§ **REQUIREMENT**
From the material below, retype exactly the lines that begin at the line with "<li><code>1 &lt;= k" and end after the line with "a rough pipeline"; pictures stay out of the copy.

§ **LISTED ENTRIES**
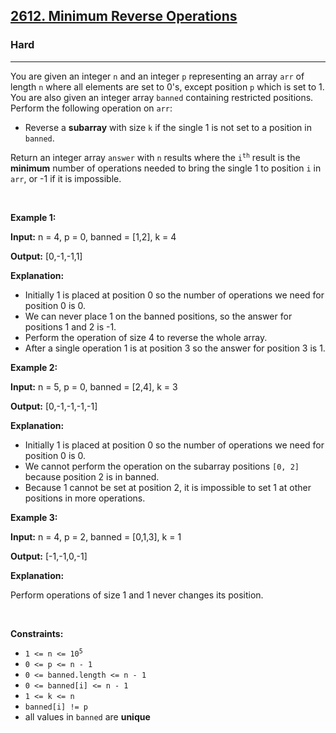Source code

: <h2><a href="https://leetcode.com/problems/minimum-reverse-operations/">2612. Minimum Reverse Operations</a></h2><h3>Hard</h3><hr><p>You are given an integer <code>n</code> and an integer <code>p</code> representing an array <code>arr</code> of length <code>n</code> where all elements are set to 0&#39;s, except position <code>p</code> which is set to 1. You are also given an integer array <code>banned</code> containing restricted positions. Perform the following operation on <code>arr</code>:</p>

<ul>
	<li>Reverse a <span data-keyword="subarray-nonempty"><strong>subarray</strong></span> with size <code>k</code> if the single 1 is not set to a position in <code>banned</code>.</li>
</ul>

<p>Return an integer array <code>answer</code> with <code>n</code> results where the <code>i<sup>th</sup></code> result is<em> </em>the <strong>minimum</strong> number of operations needed to bring the single 1 to position <code>i</code> in <code>arr</code>, or -1 if it is impossible.</p>

<p>&nbsp;</p>
<p><strong class="example">Example 1:</strong></p>

<div class="example-block">
<p><strong>Input:</strong> <span class="example-io">n = 4, p = 0, banned = [1,2], k = 4</span></p>

<p><strong>Output:</strong> <span class="example-io">[0,-1,-1,1]</span></p>

<p><strong>Explanation:</strong></p>

<ul>
	<li>Initially 1 is placed at position 0 so the number of operations we need for position 0 is 0.</li>
	<li>We can never place 1 on the banned positions, so the answer for positions 1 and 2 is -1.</li>
	<li>Perform the operation of size 4 to reverse the whole array.</li>
	<li>After a single operation 1 is at position 3 so the answer for position 3 is 1.</li>
</ul>
</div>

<p><strong class="example">Example 2:</strong></p>

<div class="example-block">
<p><strong>Input:</strong> <span class="example-io">n = 5, p = 0, banned = [2,4], k = 3</span></p>

<p><strong>Output:</strong> <span class="example-io">[0,-1,-1,-1,-1]</span></p>

<p><strong>Explanation:</strong></p>

<ul>
	<li>Initially 1 is placed at position 0 so the number of operations we need for position 0 is 0.</li>
	<li>We cannot perform the operation on the subarray positions <code>[0, 2]</code> because position 2 is in banned.</li>
	<li>Because 1 cannot be set at position 2, it is impossible to set 1 at other positions in more operations.</li>
</ul>
</div>

<p><strong class="example">Example 3:</strong></p>

<div class="example-block">
<p><strong>Input:</strong> <span class="example-io">n = 4, p = 2, banned = [0,1,3], k = 1</span></p>

<p><strong>Output:</strong> <span class="example-io">[-1,-1,0,-1]</span></p>

<p><strong>Explanation:</strong></p>

<p>Perform operations of size 1 and 1 never changes its position.</p>
</div>

<p>&nbsp;</p>
<p><strong>Constraints:</strong></p>

<ul>
	<li><code>1 &lt;= n &lt;= 10<sup>5</sup></code></li>
	<li><code>0 &lt;= p &lt;= n - 1</code></li>
	<li><code>0 &lt;= banned.length &lt;= n - 1</code></li>
	<li><code>0 &lt;= banned[i] &lt;= n - 1</code></li>
	<li><code>1 &lt;= k &lt;= n&nbsp;</code></li>
	<li><code>banned[i] != p</code></li>
	<li>all values in <code>banned</code>&nbsp;are <strong>unique</strong>&nbsp;</li>
</ul>
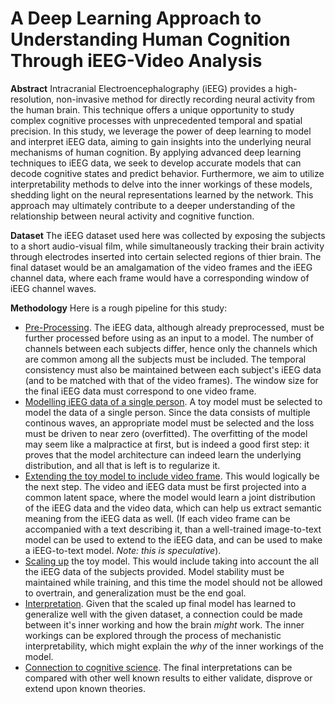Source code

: # A Deep Learning Approach to Understanding Human Cognition Through iEEG-Video Analysis


**Abstract** Intracranial Electroencephalography (iEEG) provides a high-resolution, non-invasive method for directly recording neural activity from the human brain. This technique offers a unique opportunity to study complex cognitive processes with unprecedented temporal and spatial precision. In this study, we leverage the power of deep learning to model and interpret iEEG data, aiming to gain insights into the underlying neural mechanisms of human cognition.
By applying advanced deep learning techniques to iEEG data, we seek to develop accurate models that can decode cognitive states and predict behavior. Furthermore, we aim to utilize interpretability methods to delve into the inner workings of these models, shedding light on the neural representations learned by the network. This approach may ultimately contribute to a deeper understanding of the relationship between neural activity and cognitive function.

**Dataset** The iEEG dataset used here was collected by exposing the subjects to a short audio-visual film, while simultaneously tracking their brain activity through electrodes inserted into certain selected regions of thier brain.  The final dataset would be an amalgamation of the video frames and the iEEG channel data, where each frame would have a corresponding window of iEEG channel waves.

**Methodology** Here is a rough pipeline for this study:

- <ins>Pre-Processing</ins>. The iEEG data, although already preprocessed, must be further processed before using as an input to a model. The number of channels between each subjects differ, hence only the channels which are common among all the subjects must be included. The temporal consistency must also be maintained between each subject's iEEG data (and to be matched with that of the video frames). The window size for the final iEEG data must correspond to one video frame.
- <ins>Modelling iEEG data of a single person</ins>. A toy model must be selected to model the data of a single person. Since the data consists of multiple continous waves, an appropriate model must be selected and the loss must be driven to near zero (overfitted). The overfitting of the model may seem like a malpractice at first, but is indeed a good first step: it proves that the model architecture can indeed learn the underlying distribution, and all that is left is to regularize it.
- <ins>Extending the toy model to include video frame</ins>. This would logically be the next step. The video and iEEG data must be first projected into a common latent space, where the model would learn a joint distribution of the iEEG data and the video data, which can help us extract semantic meaning from the iEEG data as well. (If each video frame can be accompanied with a text describing it, than a well-trained image-to-text model can be used to extend to the iEEG data, and can be used to make a iEEG-to-text model. *Note: this is speculative*).
- <ins>Scaling up</ins> the toy model. This would include taking into account the all the iEEG data of the subjects provided. Model stability must be maintained while training, and this time the model should not be allowed to overtrain, and generalization must be the end goal.
- <ins>Interpretation</ins>. Given that the scaled up final model has learned to generalize well with the given dataset, a connection could be made between it's inner working and how the brain *might* work. The inner workings can be explored through the process of mechanistic interpretability, which might explain the *why* of the inner workings of the model.
- <ins>Connection to cognitive science</ins>. The final interpretations can be compared with other well known results to either validate, disprove or extend upon known theories.




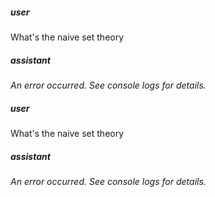 ##### user
What's the naive set theory

##### assistant
*An error occurred. See console logs for details.*

##### user
What's the naive set theory

##### assistant
*An error occurred. See console logs for details.*
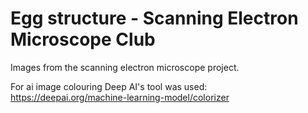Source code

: # Egg structure - Scanning Electron Microscope Club

Images from the scanning electron microscope project.

For ai image colouring Deep AI's tool was used: https://deepai.org/machine-learning-model/colorizer
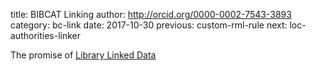 title: BIBCAT Linking
author: http://orcid.org/0000-0002-7543-3893
category: bc-link
date: 2017-10-30
previous: custom-rml-rule
next: loc-authorities-linker

The promise of [Library Linked Data][LLD]

[LLD]: https://www.ld4l.org/

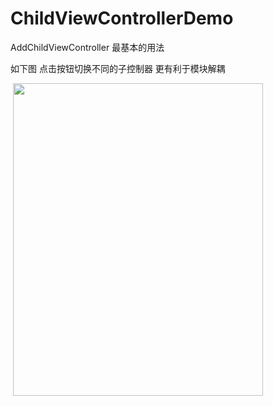# ChildViewControllerDemo
AddChildViewController 最基本的用法

如下图 点击按钮切换不同的子控制器 更有利于模块解耦


 <img src="https://github.com/S-zin/ChildViewControllerDemo/raw/master/screenshots/WechatIMG30.png" width=400 height=500 />

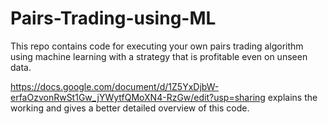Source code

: # Pairs-Trading-using-ML
This repo contains code for executing your own pairs trading algorithm using machine learning with a strategy that is profitable even on unseen data.


https://docs.google.com/document/d/1Z5YxDjbW-erfaOzvonRwSt1Gw_jYWytfQMoXN4-RzGw/edit?usp=sharing explains the working and gives a better detailed overview of this code.
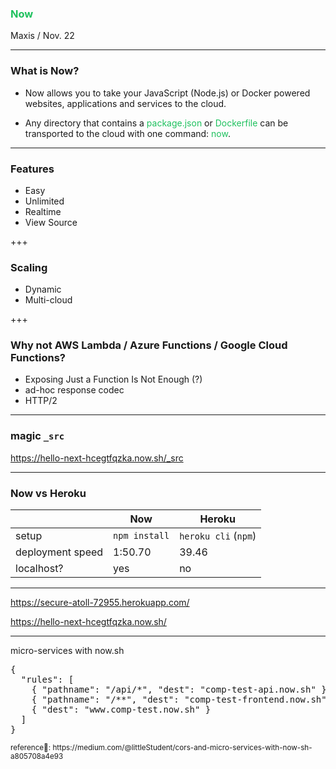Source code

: <!-- $theme: default -->

### <span style="color: #1ec15e">Now</span>

Maxis / Nov. 22

---

### What is Now?

- Now allows you to take your JavaScript (Node.js) or Docker powered websites, applications and services to the cloud.

- Any directory that contains a <span style="color: #1ec15e">package.json</span> or <span style="color: #1ec15e">Dockerfile</span> can be transported to the cloud with one command: <span style="color: #1ec15e">now</span>.

---

### Features

- Easy
- Unlimited
- Realtime
- View Source

+++

### Scaling

- Dynamic
- Multi-cloud

+++

### Why not AWS Lambda / Azure Functions / Google Cloud Functions?

- Exposing Just a Function Is Not Enough (?)
- ad-hoc response codec
- HTTP/2

---

### magic `_src`

https://hello-next-hcegtfqzka.now.sh/_src

---

### Now vs Heroku

|  | Now | Heroku
| --- | --- | --- |
| setup | `npm install` | `heroku cli` (`npm`) |
| deployment speed | 1:50.70 | 39.46 |
| localhost? | yes | no |

---

<https://secure-atoll-72955.herokuapp.com/>

<https://hello-next-hcegtfqzka.now.sh/>

---

micro-services with now.sh

<pre>
{
  "rules": [
    { "pathname": "/api/*", "dest": "comp-test-api.now.sh" },
    { "pathname": "/**", "dest": "comp-test-frontend.now.sh" },
    { "dest": "www.comp-test.now.sh" }
  ]
}
</pre>

<small>
reference: <a>https://medium.com/@littleStudent/cors-and-micro-services-with-now-sh-a805708a4e93</a>
</small>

§ **REPLY TO THE TASK**
	<li><code>1 &lt;= k &lt;= n&nbsp;</code></li>
	<li><code>banned[i] != p</code></li>
	<li>all values in <code>banned</code>&nbsp;are <strong>unique</strong>&nbsp;</li>
</ul>
Source code

: # A Deep Learning Approach to Understanding Human Cognition Through iEEG-Video Analysis


**Abstract** Intracranial Electroencephalography (iEEG) provides a high-resolution, non-invasive method for directly recording neural activity from the human brain. This technique offers a unique opportunity to study complex cognitive processes with unprecedented temporal and spatial precision. In this study, we leverage the power of deep learning to model and interpret iEEG data, aiming to gain insights into the underlying neural mechanisms of human cognition.
By applying advanced deep learning techniques to iEEG data, we seek to develop accurate models that can decode cognitive states and predict behavior. Furthermore, we aim to utilize interpretability methods to delve into the inner workings of these models, shedding light on the neural representations learned by the network. This approach may ultimately contribute to a deeper understanding of the relationship between neural activity and cognitive function.

**Dataset** The iEEG dataset used here was collected by exposing the subjects to a short audio-visual film, while simultaneously tracking their brain activity through electrodes inserted into certain selected regions of thier brain.  The final dataset would be an amalgamation of the video frames and the iEEG channel data, where each frame would have a corresponding window of iEEG channel waves.

**Methodology** Here is a rough pipeline for this study:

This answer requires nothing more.